[Collection entries]
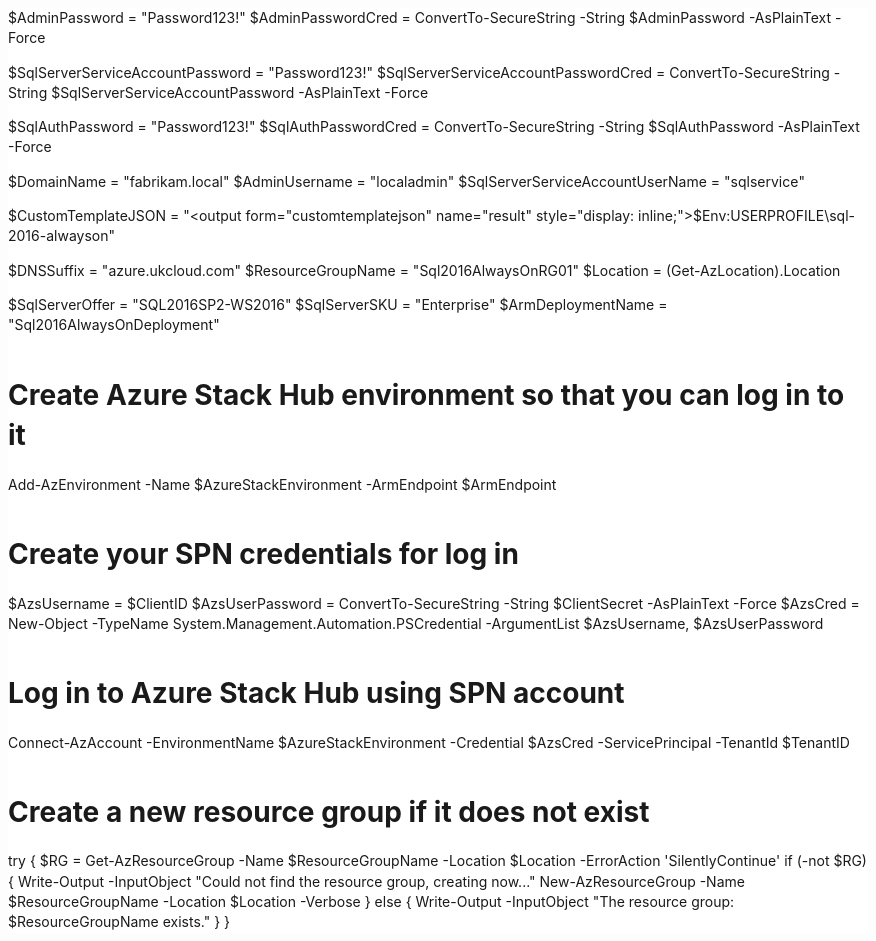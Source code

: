 $AdminPassword = "<output form="adminpassword" name="result" style="display: inline;">Password123!</output>"
$AdminPasswordCred = ConvertTo-SecureString -String $AdminPassword -AsPlainText -Force

$SqlServerServiceAccountPassword = "<output form="sqlserviceaccountpw" name="result" style="display: inline;">Password123!</output>"
$SqlServerServiceAccountPasswordCred = ConvertTo-SecureString -String $SqlServerServiceAccountPassword -AsPlainText -Force

$SqlAuthPassword = "<output form="sqlauthpassword" name="result" style="display: inline;">Password123!</output>"
$SqlAuthPasswordCred = ConvertTo-SecureString -String $SqlAuthPassword -AsPlainText -Force

$DomainName = "<output form="domainname" name="result" style="display: inline;">fabrikam.local</output>"
$AdminUsername = "<output form="adminusername" name="result" style="display: inline;">localadmin</output>"
$SqlServerServiceAccountUserName = "<output form="sqlserversausername" name="result" style="display: inline;">sqlservice</output>"

$CustomTemplateJSON = "<output form="customtemplatejson" name="result" style="display: inline;">$Env:USERPROFILE\sql-2016-alwayson</output>"

$DNSSuffix = "<output form="dnssuffix" name="result" style="display: inline;">azure.ukcloud.com</output>"
$ResourceGroupName = "<output form="resourcegroupname" name="result" style="display: inline;">Sql2016AlwaysOnRG01</output>"
$Location = (Get-AzLocation).Location

$SqlServerOffer = "<output form="sqlserveroffer" name="result" style="display: inline;">SQL2016SP2-WS2016</output>"
$SqlServerSKU = "<output form="sqlserversku" name="result" style="display: inline;">Enterprise</output>"
$ArmDeploymentName = "<output form="armdeploymentname" name="result" style="display: inline;">Sql2016AlwaysOnDeployment</output>"

# Create Azure Stack Hub environment so that you can log in to it
Add-AzEnvironment -Name $AzureStackEnvironment -ArmEndpoint $ArmEndpoint

# Create your SPN credentials for log in
$AzsUsername = $ClientID
$AzsUserPassword = ConvertTo-SecureString -String $ClientSecret -AsPlainText -Force
$AzsCred = New-Object -TypeName System.Management.Automation.PSCredential -ArgumentList $AzsUsername, $AzsUserPassword

# Log in to Azure Stack Hub using SPN account
Connect-AzAccount -EnvironmentName $AzureStackEnvironment -Credential $AzsCred -ServicePrincipal -TenantId $TenantID

# Create a new resource group if it does not exist
try {
    $RG = Get-AzResourceGroup -Name $ResourceGroupName -Location $Location -ErrorAction 'SilentlyContinue'
    if (-not $RG) {
        Write-Output -InputObject "Could not find the resource group, creating now..."
        New-AzResourceGroup -Name $ResourceGroupName -Location $Location -Verbose
    }
    else {
        Write-Output -InputObject "The resource group: $ResourceGroupName exists."
    }
}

#### ABOUT THIS EXERCISE
Show every line above in which the word "InputObject" is found.

#### EXERCISE ANSWER
        Write-Output -InputObject "Could not find the resource group, creating now..."
        Write-Output -InputObject "The resource group: $ResourceGroupName exists."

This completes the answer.